[Extracted information]
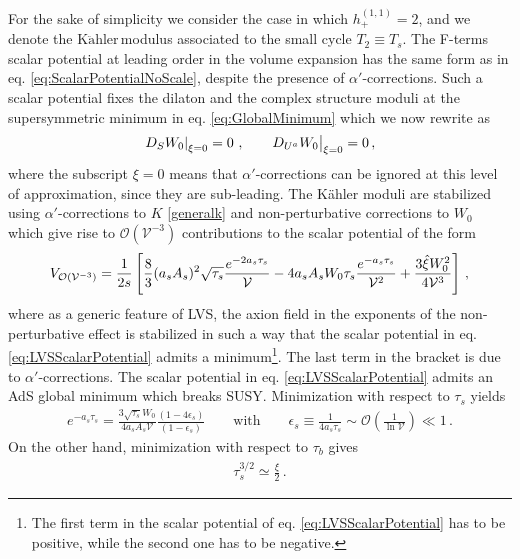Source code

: \documentclass[12pt,a4paper]{book}
\newcommand{\Kahler}{\ensuremath{\text{K}\ddot{\text{a}}\text{hler}\,}}
\newcommand{\mc}{\mathcal}
\newcommand{\V}{{\cal{V}}}
\begin{document}
For the sake of simplicity we consider the case in which $h^{(1,1)}_+ = 2$, and we denote the \Kahler modulus associated to the small cycle $T_2 \equiv T_s$. The F-terms scalar potential at leading order in the volume expansion has the same form as in eq. \eqref{eq:ScalarPotentialNoScale}, despite the presence of $\alpha'$-corrections. Such a scalar potential fixes the dilaton and the complex structure moduli at the supersymmetric minimum in eq. \eqref{eq:GlobalMinimum} which we now rewrite as
\begin{align}
\label{susyminim}
\left.D_S W_0\right|_{\xi  = 0} = 0\ , \qquad D_{U^a} W_0 \big{|}_{\xi = 0} = 0\, ,
\end{align}
where the subscript $\xi = 0$ means that $\alpha'$-corrections can be ignored at this level of approximation, since they are sub-leading. The K\"ahler moduli are stabilized using $\alpha'$-corrections to $K$ \eqref{generalk} and non-perturbative corrections to $W_0$ which give rise to $\mc{O}(\mathcal{V}^{-3})$ contributions to the scalar potential of the form
\begin{align}
\label{eq:LVSScalarPotential}
V_{\mathcal{O}\left(\V^{-3}\right)} = \frac{1}{2 s} \left[\frac{8}{3}(a_s A_s)^2 \sqrt{\tau_s} \frac{e^{- 2 a_s \tau_s}}{\mathcal{V}}
- 4 a_s A_s W_0 	\tau_s \frac{e^{-a_s \tau_s}}{\mathcal{V}^2 } + \frac{3\hat\xi W_0^2}{4\mathcal{V}^3}\right]\, ,
\end{align}
where as a generic feature of LVS, the axion field in the exponents of the non-perturbative effect is stabilized in such a way that the scalar potential in eq. \eqref{eq:LVSScalarPotential} admits a minimum\footnote{The first term in the scalar potential of eq. \eqref{eq:LVSScalarPotential} has to be positive, while the second one has to be negative.}. The last term in the bracket is due to $\alpha'$-corrections. The scalar potential in eq. \eqref{eq:LVSScalarPotential} admits an AdS global minimum which breaks SUSY. Minimization with respect to $\tau_s$ yields
\begin{align}
e^{- a_s \tau_s} = \frac{3 \sqrt{\tau_s} W_0}{4 a_s A_s \mathcal{V}} \frac{\left(1-4\epsilon_s\right)}{\left(1-\epsilon_s\right)}\qquad\text{with}\qquad \epsilon_s \equiv\frac{1}{4 a_s \tau_s}\sim\mc{O}\left(\frac{1}{\ln\mathcal{V}}\right)\ll 1\,.
\label{eq:TaubMinimum}
\end{align}
On the other hand, minimization with respect to $\tau_b$ gives
\begin{align}
\tau_s^{3/2} \simeq \frac{\hat\xi}{2}\,.
\label{eq:TausMinimum}
\end{align}
\end{document}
[/Extracted information]
Your instructions: Report every line of the data in which "moduli" appears.

Exercise response:
For the sake of simplicity we consider the case in which $h^{(1,1)}_+ = 2$, and we denote the \Kahler modulus associated to the small cycle $T_2 \equiv T_s$. The F-terms scalar potential at leading order in the volume expansion has the same form as in eq. \eqref{eq:ScalarPotentialNoScale}, despite the presence of $\alpha'$-corrections. Such a scalar potential fixes the dilaton and the complex structure moduli at the supersymmetric minimum in eq. \eqref{eq:GlobalMinimum} which we now rewrite as
where the subscript $\xi = 0$ means that $\alpha'$-corrections can be ignored at this level of approximation, since they are sub-leading. The K\"ahler moduli are stabilized using $\alpha'$-corrections to $K$ \eqref{generalk} and non-perturbative corrections to $W_0$ which give rise to $\mc{O}(\mathcal{V}^{-3})$ contributions to the scalar potential of the form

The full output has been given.